Чьи шпоры весело звенели

И голоса.

 

И чьи глаза, как бриллианты,

На сердце вырезали след —

Очаровательные франты

Минувших лет.

Примерно на ту же тему более поздняя Цветаева, уже это 1920-е годы. «Новогодняя»:

Братья! В последний час

Года — за русский

Край наш, живущий — в нас!

Ровно двенадцать раз —

Кружкой о кружку!

 

За почетную рвань,

За Тамань, за Кубань,

За наш Дон русский,

Старых вер Иордань…

                   Грянь,

Кружка о кружку!

 

Товарищи!

Жива еще

Мать — Страсть — Русь!

Товарищи!

Цела еще

В серд — цах Русь!

То есть даже слово «в сердцах», она с помощью тире делит на две части, выделяя каждый кусочек слова, заставляя его звучать особенным звуком. Стихи, как бы сказали, белогвардейские, муж ее участвовал в белом движении, воевал. Именно за ним она и отправляется за рубеж, для воссоединения семьи. Но огромный цикл свой она называет «Лебединый стан», он такой белогвардейский и какое-то время она считалась белогвардейским поэтом, пока не напишет стихотворное приветствие Маяковскому, после чего сразу к ней изменится отношение в русском зарубежье.

Что заметно, что все более экспрессия берет верх, она начинает, что кстати раздражало очень многих из писателей русского зарубежья, крайняя экспрессия, когда она начинает делить даже слова на отдельные кусочки. Вот одно очень характерное стихотворение, чтобы показать, что иногда это бывает чрезвычайно уместно. Некоторые слова, приставка «рас» здесь отделяется от остального слова и заставляет это «рас» звучать совершенно особым смыслом. Стихотворение написано в 1925 году и войдет в книгу, которая называется «После России», очень характерное название для Цветаевой. Главный адресат стихотворений – Борис Пастернак, который здесь находится, а она там.
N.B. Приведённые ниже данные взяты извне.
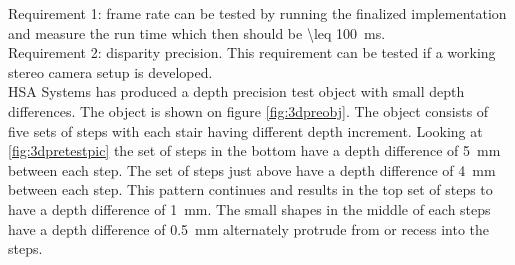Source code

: Requirement 1: frame rate can be tested by running the finalized implementation and measure the run time which then should be \SI{\leq 100}{\milli\second}. \\

Requirement 2: disparity precision. This requirement can be tested if a working stereo camera setup is developed. \\
HSA Systems has produced a depth precision test object with small depth differences. The object is shown on figure \vref{fig:3dpreobj}. The object consists of five sets of steps with each stair having different depth increment. Looking at \vref{fig:3dpretestpic} the set of steps in the bottom have a depth difference of \SI{5}{\milli\meter} between each step. The set of steps just above have a depth difference of \SI{4}{\milli\meter} between each step. This pattern continues and results in the top set of steps to have a depth difference of \SI{1}{\milli\meter}. The small shapes in the middle of each steps have a depth difference of \SI{0.5}{\milli\meter} alternately protrude from or recess into the steps.\\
Вот стихотворение как звучит.

Рас-стояние: версты, мили…

Нас рас-ставили, рас-садили,

Чтобы тихо себя вели

По двум разным концам земли.

 

Рас-стояние: версты, дали…

Нас расклеили, распаяли,

В две руки развели, распяв,

И не знали, что это – сплав

 

Вдохновений и сухожилий…

Не рассорили – рассорили,

Расслоили…

     Стена да ров.

Расселили нас, как орлов-

 

Заговорщиков: версты, дали…

Не расстроили – растеряли.

По трущобам земных широт

Рассовали нас, как сирот.

 

Который уж, ну который – март?!

Разбили нас – как колоду карт!

Дата: 24 марта 1925 года стоит под стихотворением, то есть имеется в виду именно этот март. Но в тоже время какой очередной март, то есть, «который март» значит «какой год» в данном случае. И современники даже и не подумали, что это обращено к отдельному стихотворению, они сразу восприняли стихотворение, как будто это о митрополии, то есть советской России и эмиграции. То есть. отделив приставку от остального слова, «рас», которая как бы «раз», «разделение» подчеркивает, сразу она добилась очень сильного впечатление. Это особое чувство слова – давать какие-то необыкновенные смыслы, наделять даже не слова, а части слов – это очень характерная черта Цветаевой в русском зарубежье.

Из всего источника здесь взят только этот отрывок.